Cases - Kelly v Cooper
Record details
- Name
- Kelly v Cooper
- Date
- [1992]
- Citation
- 3 WLR 936
- Keywords
- Estate agency
- Summary
-
Agents were instructed by the plaintiff to sell a valuable piece of Bermudan real estate fronting the ocean. The agents had also been instructed, by another client, to sell the adjacent beach property. A wealthy American, Ross Perot, was shown around both properties. He offered to buy the adjacent property. He also expressed an interest in buying the plaintiff's property. Eventually Ross Perot and his family bought both properties. When the plaintiff discovered that Perot had bought both properties, he claimed that the agents should have disclosed Perot's intentions as this might well have resulted in a higher price. He claimed damages for loss of this higher price, and refused to pay the 5% commission.

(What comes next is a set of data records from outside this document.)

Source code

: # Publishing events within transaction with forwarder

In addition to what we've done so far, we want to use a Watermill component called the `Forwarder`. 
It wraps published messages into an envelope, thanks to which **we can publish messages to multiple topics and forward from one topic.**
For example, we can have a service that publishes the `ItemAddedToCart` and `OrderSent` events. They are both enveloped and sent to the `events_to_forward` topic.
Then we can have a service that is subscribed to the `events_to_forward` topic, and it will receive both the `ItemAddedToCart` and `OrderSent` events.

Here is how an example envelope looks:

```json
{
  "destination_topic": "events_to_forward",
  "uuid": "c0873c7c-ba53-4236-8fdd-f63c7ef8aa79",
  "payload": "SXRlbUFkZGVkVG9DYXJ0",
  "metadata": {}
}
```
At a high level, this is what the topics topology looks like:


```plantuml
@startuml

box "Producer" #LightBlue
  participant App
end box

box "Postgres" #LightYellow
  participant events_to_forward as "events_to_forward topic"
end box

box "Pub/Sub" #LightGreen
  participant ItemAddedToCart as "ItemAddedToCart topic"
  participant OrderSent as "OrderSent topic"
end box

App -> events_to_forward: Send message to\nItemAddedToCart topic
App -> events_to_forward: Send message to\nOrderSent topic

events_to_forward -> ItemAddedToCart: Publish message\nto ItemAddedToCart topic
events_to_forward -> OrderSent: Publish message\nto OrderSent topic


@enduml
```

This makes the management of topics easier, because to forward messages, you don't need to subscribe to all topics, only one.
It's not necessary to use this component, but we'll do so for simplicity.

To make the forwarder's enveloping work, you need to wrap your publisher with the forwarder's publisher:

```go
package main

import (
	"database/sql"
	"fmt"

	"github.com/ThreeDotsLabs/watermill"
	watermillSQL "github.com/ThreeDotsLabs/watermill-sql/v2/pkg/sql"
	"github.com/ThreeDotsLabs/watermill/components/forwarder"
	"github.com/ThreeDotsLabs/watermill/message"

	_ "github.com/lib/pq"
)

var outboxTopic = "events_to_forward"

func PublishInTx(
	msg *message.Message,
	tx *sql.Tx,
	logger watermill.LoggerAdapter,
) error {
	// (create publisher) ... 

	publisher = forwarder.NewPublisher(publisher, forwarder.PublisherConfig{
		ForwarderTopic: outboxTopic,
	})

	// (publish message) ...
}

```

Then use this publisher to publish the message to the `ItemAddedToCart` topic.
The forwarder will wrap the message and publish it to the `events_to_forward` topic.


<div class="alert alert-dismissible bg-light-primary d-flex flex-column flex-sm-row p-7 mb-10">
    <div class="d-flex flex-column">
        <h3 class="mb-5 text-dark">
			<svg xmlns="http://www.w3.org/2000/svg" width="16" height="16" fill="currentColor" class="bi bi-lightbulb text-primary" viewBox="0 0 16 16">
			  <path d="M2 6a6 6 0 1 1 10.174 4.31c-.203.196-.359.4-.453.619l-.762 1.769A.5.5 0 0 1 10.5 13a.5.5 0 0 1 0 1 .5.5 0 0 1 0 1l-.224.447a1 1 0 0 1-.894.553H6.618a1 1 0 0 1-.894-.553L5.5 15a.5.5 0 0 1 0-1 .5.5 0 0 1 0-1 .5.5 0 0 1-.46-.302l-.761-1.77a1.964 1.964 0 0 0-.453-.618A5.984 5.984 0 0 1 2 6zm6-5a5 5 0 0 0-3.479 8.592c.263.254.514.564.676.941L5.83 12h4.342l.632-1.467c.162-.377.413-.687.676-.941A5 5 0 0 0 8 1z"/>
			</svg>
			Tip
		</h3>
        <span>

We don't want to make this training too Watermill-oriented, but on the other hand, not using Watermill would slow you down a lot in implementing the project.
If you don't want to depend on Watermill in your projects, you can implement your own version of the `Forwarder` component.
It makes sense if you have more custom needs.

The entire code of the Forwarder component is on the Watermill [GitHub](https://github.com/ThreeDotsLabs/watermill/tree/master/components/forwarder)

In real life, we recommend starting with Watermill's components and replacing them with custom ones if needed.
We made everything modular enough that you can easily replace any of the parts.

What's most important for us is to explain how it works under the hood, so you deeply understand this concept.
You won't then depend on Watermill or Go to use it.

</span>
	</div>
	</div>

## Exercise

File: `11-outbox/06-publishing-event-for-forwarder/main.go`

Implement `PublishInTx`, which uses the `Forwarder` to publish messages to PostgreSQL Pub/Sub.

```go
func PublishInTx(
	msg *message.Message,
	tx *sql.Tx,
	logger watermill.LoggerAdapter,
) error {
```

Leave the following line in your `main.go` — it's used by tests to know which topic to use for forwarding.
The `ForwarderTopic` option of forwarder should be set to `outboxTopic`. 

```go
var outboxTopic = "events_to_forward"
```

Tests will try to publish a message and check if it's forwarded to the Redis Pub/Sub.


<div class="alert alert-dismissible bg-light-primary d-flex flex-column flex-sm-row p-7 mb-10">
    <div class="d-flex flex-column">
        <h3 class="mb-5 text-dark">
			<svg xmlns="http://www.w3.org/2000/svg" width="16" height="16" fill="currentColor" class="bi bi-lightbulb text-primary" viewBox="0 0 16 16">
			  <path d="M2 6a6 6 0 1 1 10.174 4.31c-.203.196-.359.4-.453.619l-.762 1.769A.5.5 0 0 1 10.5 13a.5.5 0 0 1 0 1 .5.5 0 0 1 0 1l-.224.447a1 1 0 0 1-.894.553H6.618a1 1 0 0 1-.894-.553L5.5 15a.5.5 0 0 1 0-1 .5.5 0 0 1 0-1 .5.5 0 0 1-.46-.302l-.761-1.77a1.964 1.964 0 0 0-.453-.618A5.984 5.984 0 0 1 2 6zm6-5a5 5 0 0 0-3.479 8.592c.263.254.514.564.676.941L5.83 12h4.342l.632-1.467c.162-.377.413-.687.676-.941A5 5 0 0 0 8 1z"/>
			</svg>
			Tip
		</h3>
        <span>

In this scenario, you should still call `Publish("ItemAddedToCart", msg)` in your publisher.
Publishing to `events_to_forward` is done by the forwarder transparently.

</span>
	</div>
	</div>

The Privy Council found that there was no breach of duty by the agents as the information was received as agent for another client. It recognised that it is an estate agent's business to act for numerous principals and that, where properties are of a similar description, there will be a conflict of interest between the principals. Yet, despite this conflict, estate agents must be free to act for several competing principals, otherwise they would be unable to perform their function. In the process of acting for each principal, estate agents will acquire information confidential to that principal.
'It cannot be sensibly suggested that an estate agent is contractually bound to disclose to any one of his principals information which is confidential to another of his principals.'
In stating this, the Privy Council drew a comparison with the duty of a stockbroker not to disclose inside information confidentially disclosed to the broker by a company for which they act.